§ Dataset content:

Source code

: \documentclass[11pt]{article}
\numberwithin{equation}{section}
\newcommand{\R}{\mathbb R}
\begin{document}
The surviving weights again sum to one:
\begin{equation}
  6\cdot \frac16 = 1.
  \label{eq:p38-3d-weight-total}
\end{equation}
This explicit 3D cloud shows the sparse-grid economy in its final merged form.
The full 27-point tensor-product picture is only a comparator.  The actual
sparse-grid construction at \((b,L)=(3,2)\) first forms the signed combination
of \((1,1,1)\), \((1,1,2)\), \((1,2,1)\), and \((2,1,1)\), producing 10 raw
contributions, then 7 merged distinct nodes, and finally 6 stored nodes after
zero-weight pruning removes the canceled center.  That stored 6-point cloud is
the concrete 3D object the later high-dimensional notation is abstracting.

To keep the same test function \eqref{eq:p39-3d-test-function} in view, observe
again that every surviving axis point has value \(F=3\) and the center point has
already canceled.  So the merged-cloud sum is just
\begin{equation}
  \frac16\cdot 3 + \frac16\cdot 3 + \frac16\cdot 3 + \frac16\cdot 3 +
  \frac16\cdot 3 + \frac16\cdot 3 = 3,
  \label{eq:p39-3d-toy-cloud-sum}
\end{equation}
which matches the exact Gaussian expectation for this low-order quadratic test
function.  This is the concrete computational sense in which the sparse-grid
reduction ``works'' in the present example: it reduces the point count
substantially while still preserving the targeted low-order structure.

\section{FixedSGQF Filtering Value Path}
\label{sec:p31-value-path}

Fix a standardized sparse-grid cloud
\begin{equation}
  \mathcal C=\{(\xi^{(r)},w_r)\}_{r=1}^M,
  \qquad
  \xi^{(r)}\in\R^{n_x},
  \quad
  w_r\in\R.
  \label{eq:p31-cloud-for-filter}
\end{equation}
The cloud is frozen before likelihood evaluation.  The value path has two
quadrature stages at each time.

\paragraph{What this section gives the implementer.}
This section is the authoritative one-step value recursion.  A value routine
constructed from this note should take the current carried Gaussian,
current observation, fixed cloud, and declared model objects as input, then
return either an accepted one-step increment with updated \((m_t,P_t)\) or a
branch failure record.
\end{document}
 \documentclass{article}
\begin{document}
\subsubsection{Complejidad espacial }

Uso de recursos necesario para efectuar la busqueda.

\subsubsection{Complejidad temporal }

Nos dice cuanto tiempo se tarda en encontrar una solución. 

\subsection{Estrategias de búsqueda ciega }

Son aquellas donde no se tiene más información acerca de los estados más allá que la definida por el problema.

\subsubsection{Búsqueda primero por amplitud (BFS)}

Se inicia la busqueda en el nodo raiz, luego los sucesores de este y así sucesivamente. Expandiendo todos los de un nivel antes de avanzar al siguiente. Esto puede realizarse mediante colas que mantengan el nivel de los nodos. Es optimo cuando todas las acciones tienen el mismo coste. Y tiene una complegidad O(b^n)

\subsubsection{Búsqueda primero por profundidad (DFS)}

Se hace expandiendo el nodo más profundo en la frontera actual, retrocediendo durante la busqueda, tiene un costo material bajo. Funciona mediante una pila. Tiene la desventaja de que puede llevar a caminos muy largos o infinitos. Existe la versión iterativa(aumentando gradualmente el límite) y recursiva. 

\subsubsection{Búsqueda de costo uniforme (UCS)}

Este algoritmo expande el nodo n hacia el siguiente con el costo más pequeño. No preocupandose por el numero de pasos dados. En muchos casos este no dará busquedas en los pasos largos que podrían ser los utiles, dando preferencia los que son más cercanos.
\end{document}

§ Your goal:
Return the whole listing exactly, with every line included.

§ Result:
Source code

: \documentclass[11pt]{article}
\numberwithin{equation}{section}
\newcommand{\R}{\mathbb R}
\begin{document}
The surviving weights again sum to one:
\begin{equation}
  6\cdot \frac16 = 1.
  \label{eq:p38-3d-weight-total}
\end{equation}
This explicit 3D cloud shows the sparse-grid economy in its final merged form.
The full 27-point tensor-product picture is only a comparator.  The actual
sparse-grid construction at \((b,L)=(3,2)\) first forms the signed combination
of \((1,1,1)\), \((1,1,2)\), \((1,2,1)\), and \((2,1,1)\), producing 10 raw
contributions, then 7 merged distinct nodes, and finally 6 stored nodes after
zero-weight pruning removes the canceled center.  That stored 6-point cloud is
the concrete 3D object the later high-dimensional notation is abstracting.

To keep the same test function \eqref{eq:p39-3d-test-function} in view, observe
again that every surviving axis point has value \(F=3\) and the center point has
already canceled.  So the merged-cloud sum is just
\begin{equation}
  \frac16\cdot 3 + \frac16\cdot 3 + \frac16\cdot 3 + \frac16\cdot 3 +
  \frac16\cdot 3 + \frac16\cdot 3 = 3,
  \label{eq:p39-3d-toy-cloud-sum}
\end{equation}
which matches the exact Gaussian expectation for this low-order quadratic test
function.  This is the concrete computational sense in which the sparse-grid
reduction ``works'' in the present example: it reduces the point count
substantially while still preserving the targeted low-order structure.

\section{FixedSGQF Filtering Value Path}
\label{sec:p31-value-path}

Fix a standardized sparse-grid cloud
\begin{equation}
  \mathcal C=\{(\xi^{(r)},w_r)\}_{r=1}^M,
  \qquad
  \xi^{(r)}\in\R^{n_x},
  \quad
  w_r\in\R.
  \label{eq:p31-cloud-for-filter}
\end{equation}
The cloud is frozen before likelihood evaluation.  The value path has two
quadrature stages at each time.

\paragraph{What this section gives the implementer.}
This section is the authoritative one-step value recursion.  A value routine
constructed from this note should take the current carried Gaussian,
current observation, fixed cloud, and declared model objects as input, then
return either an accepted one-step increment with updated \((m_t,P_t)\) or a
branch failure record.
\end{document}
 \documentclass{article}
\begin{document}
\subsubsection{Complejidad espacial }

Uso de recursos necesario para efectuar la busqueda.

\subsubsection{Complejidad temporal }

Nos dice cuanto tiempo se tarda en encontrar una solución. 

\subsection{Estrategias de búsqueda ciega }

Son aquellas donde no se tiene más información acerca de los estados más allá que la definida por el problema.

\subsubsection{Búsqueda primero por amplitud (BFS)}

Se inicia la busqueda en el nodo raiz, luego los sucesores de este y así sucesivamente. Expandiendo todos los de un nivel antes de avanzar al siguiente. Esto puede realizarse mediante colas que mantengan el nivel de los nodos. Es optimo cuando todas las acciones tienen el mismo coste. Y tiene una complegidad O(b^n)

\subsubsection{Búsqueda primero por profundidad (DFS)}

Se hace expandiendo el nodo más profundo en la frontera actual, retrocediendo durante la busqueda, tiene un costo material bajo. Funciona mediante una pila. Tiene la desventaja de que puede llevar a caminos muy largos o infinitos. Existe la versión iterativa(aumentando gradualmente el límite) y recursiva. 

\subsubsection{Búsqueda de costo uniforme (UCS)}

Este algoritmo expande el nodo n hacia el siguiente con el costo más pequeño. No preocupandose por el numero de pasos dados. En muchos casos este no dará busquedas en los pasos largos que podrían ser los utiles, dando preferencia los que son más cercanos.
\end{document}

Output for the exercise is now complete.